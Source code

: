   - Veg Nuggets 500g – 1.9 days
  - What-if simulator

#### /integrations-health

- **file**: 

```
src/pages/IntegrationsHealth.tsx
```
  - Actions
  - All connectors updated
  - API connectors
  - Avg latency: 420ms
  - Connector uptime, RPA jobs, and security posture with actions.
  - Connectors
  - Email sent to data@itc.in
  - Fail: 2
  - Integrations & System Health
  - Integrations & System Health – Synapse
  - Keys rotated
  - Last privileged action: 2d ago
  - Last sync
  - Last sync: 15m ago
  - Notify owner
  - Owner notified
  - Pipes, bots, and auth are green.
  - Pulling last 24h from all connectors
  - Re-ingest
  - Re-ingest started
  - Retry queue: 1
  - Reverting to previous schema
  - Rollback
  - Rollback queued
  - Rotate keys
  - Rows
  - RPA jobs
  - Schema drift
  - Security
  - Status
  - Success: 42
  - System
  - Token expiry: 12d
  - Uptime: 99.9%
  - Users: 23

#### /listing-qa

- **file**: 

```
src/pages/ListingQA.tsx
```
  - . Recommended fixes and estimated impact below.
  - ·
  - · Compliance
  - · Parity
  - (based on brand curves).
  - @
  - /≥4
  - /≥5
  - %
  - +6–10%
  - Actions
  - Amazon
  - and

________________

◆ **EXERCISE OBJECTIVE**: Print only the lines from the top of the data above down to the line holding "- Retry queue: 1", inclusive.

◆ **RESULT FOR THIS TASK**:
Source code

:   - Veg Nuggets 500g – 1.9 days
  - What-if simulator

#### /integrations-health

- **file**: 

```
src/pages/IntegrationsHealth.tsx
```
  - Actions
  - All connectors updated
  - API connectors
  - Avg latency: 420ms
  - Connector uptime, RPA jobs, and security posture with actions.
  - Connectors
  - Email sent to data@itc.in
  - Fail: 2
  - Integrations & System Health
  - Integrations & System Health – Synapse
  - Keys rotated
  - Last privileged action: 2d ago
  - Last sync
  - Last sync: 15m ago
  - Notify owner
  - Owner notified
  - Pipes, bots, and auth are green.
  - Pulling last 24h from all connectors
  - Re-ingest
  - Re-ingest started
  - Retry queue: 1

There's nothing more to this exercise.